Dlatego diabeł nie może być jednocześnie najgorszym wrogiem ludzkości i powolną Bogu, bezdennie głupią marionetką, która robi wszystko, by sobie zaszkodzić. Ten brak logiki podważa jego istnienie.

Podobnie rzecz ma się z tzw. świadomością w przypadku Desteni.
Po pierwsze rozumiem, że dokonuje ona swego rodzaju spowiedzi, nie ekspiacyjnej jednak, ale sadystycznej - "Umieram, ale muszę Wam powiedzieć, że macie przerąbane: umrzecie razem ze mną". Ale przecież wcześniej Sebastos pisał, że chanellingowe przesłania to coś pozytywnego, możliwość osiągnięcia wyzwolenia z odwiecznej niewoli i bycia sobą " czystą essencją życia" wolną od świadomości - zniewalającego programu.
Tylko kto czyni te przesłania: ci, którzy nas zniewolili! ("Nie chcecie posłuchać jak wypowiadają się istoty, które stworzyły nas ludzi? Zniewoliły wszystko?") Z pewnością nie świadomość, która jest stanem, czyli przypadłością bytu, może wręcz formą bytu - człowieka, skoro tym różni się od zwierząt; w każdy bądź razie nie bytem, który mógłby istnieć samodzielnie w oderwaniu od konkretnej istoty.
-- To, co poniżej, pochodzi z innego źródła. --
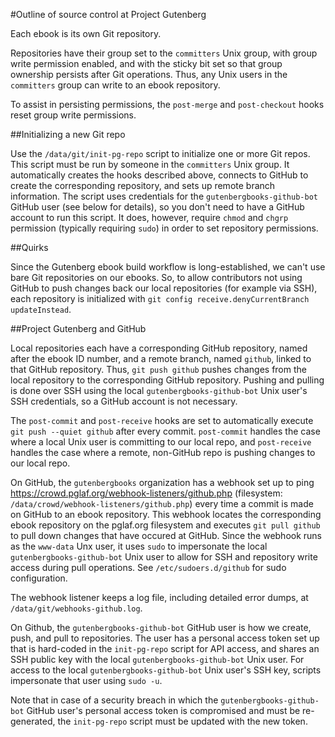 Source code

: #Outline of source control at Project Gutenberg

Each ebook is its own Git repository.

Repositories have their group set to the `committers` Unix group, with group write permission enabled, and with the sticky bit set so that group ownership persists after Git operations.  Thus, any Unix users in the `committers` group can write to an ebook repository.

To assist in persisting permissions, the `post-merge` and `post-checkout` hooks reset group write permissions.

##Initializing a new Git repo

Use the `/data/git/init-pg-repo` script to initialize one or more Git repos.  This script must be run by someone in the `committers` Unix group.  It automatically creates the hooks described above, connects to GitHub to create the corresponding repository, and sets up remote branch information.  The script uses credentials for the `gutenbergbooks-github-bot` GitHub user (see below for details), so you don't need to have a GitHub account to run this script.  It does, however, require `chmod` and `chgrp` permission (typically requiring `sudo`) in order to set repository permissions.

##Quirks

Since the Gutenberg ebook build workflow is long-established, we can't use bare Git repositories on our ebooks.  So, to allow contributors not using GitHub to push changes back our local repositories (for example via SSH), each repository is initialized with `git config receive.denyCurrentBranch updateInstead`.

##Project Gutenberg and GitHub

Local repositories each have a corresponding GitHub repository, named after the ebook ID number, and a remote branch, named `github`, linked to that GitHub repository.  Thus, `git push github` pushes changes from the local repository to the corresponding GitHub repository.  Pushing and pulling is done over SSH using the local `gutenbergbooks-github-bot` Unix user's SSH credentials, so a GitHub account is not necessary.

The `post-commit` and `post-receive` hooks are set to automatically execute `git push --quiet github` after every commit.  `post-commit` handles the case where a local Unix user is committing to our local repo, and `post-receive` handles the case where a remote, non-GitHub repo is pushing changes to our local repo.

On GitHub, the `gutenbergbooks` organization has a webhook set up to ping https://crowd.pglaf.org/webhook-listeners/github.php (filesystem: `/data/crowd/webhook-listeners/github.php`) every time a commit is made on GitHub to an ebook repository.  This webhook locates the corresponding ebook repository on the pglaf.org filesystem and executes `git pull github` to pull down changes that have occured at GitHub.  Since the webhook runs as the `www-data` Unx user, it uses `sudo` to impersonate the local `gutenbergbooks-github-bot` Unix user to allow for SSH and repository write access during pull operations.  See `/etc/sudoers.d/github` for sudo configuration.

The webhook listener keeps a log file, including detailed error dumps, at `/data/git/webhooks-github.log`.

On Github, the `gutenbergbooks-github-bot` GitHub user is how we create, push, and pull to repositories.  The user has a personal access token set up that is hard-coded in the `init-pg-repo` script for API access, and shares an SSH public key with the local `gutenbergbooks-github-bot` Unix user.  For access to the local `gutenbergbooks-github-bot` Unix user's SSH key, scripts impersonate that  user using `sudo -u`.

Note that in case of a security breach in which the `gutenbergbooks-github-bot` GitHub user's personal access token is compromised and must be re-generated, the `init-pg-repo` script must be updated with the new token.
Zatem wypowiadają się te złe byty, którym powinno zależeć na zachowaniu tajemnicy, nawet jeśli coś zmienia się na ich niekorzyść. Ten brak logiki mnie odstręcza.

Z drugiej strony.
W tłumaczonym artylule nie ma nic pokrzepiającego - z resztą zauważyli to autorzy cytowanego przeze mnie wcześniej artykułu.
Jeśli miarą człowieczeństwa jest ludzka świadomość samego siebie: swoich możliwości i ograniczeń, a szczególnie możliwości KOCHANIA i czynienia bezinteresownego dobra, to czynienie z tej świadomości programu niszczącego czlowieka, jego największego wroga - jest nieznaną do tej pory formą alienacji istoty ludzkiej, która niczego dobrego przynieść nie może, wręcz przeciwnie. Szczególnie, że alternatywa - czyli "czysta esencja życia", którą, jak rozumiem powinien stać się wyzwolony człowiek ("Człowieku, jako to kim naprawdę jesteś, jako czysta esencja życia"), a która w innych momentach artykułu jest jedynie ważną siłą ludzką: " Obecnie w wieku szesnastu lat cała twoja czysta esencja życia wewnątrz Ciebie jest wyczerpana i Twoje fizyczne systemy zaczynają umierać w wieku szesnastu lat") jest niezwykle niekonkretna, abstrakcyjna.
Nie obraź się Sebastosie, ale czytając cytowany przez Ciebie artykuł nie mogę oprzeć się wrażeniu, że mam do czynienia z odmianą filozofii Nietzschego. On, uśmiercając Boga, chciał wywołac narodziny Superczłowieka - godził jednak w wymiar społeczny i moralny starego człowieka, którego chciał "przekroczyć" - nie potrafił jednak powiedzieć nic konkretnego o swoim tworze - marzeniu, a jedynie budował jego cechy na negacji człwowieka starego. Przesłanie Desteni, jak Ty je przekazujesz, sięga w negacji głębiej: bo aż tego, co człowieka konstytuuje: jego świadomości jako całości. To z resztą nic nowego: taka swoista nirwana "a la chanelling". Tyle, że w hinduiźmie wizja życia nie jest aż tak totalnie negatywnna, jak w cytowanym przez Ciebie artykule.
Zabierasz wszystko - co dajesz w zamian?
  • 0



#36

Sebastos.
  • Postów: 55
  • Tematów: 1
Reputacja neutralna
Reputacja

Napisano

Proces nie zabiera nic ponieważ umysł jest niczym bo nie jest prawdziwy. A daje wszystko bo Życie to wszystko.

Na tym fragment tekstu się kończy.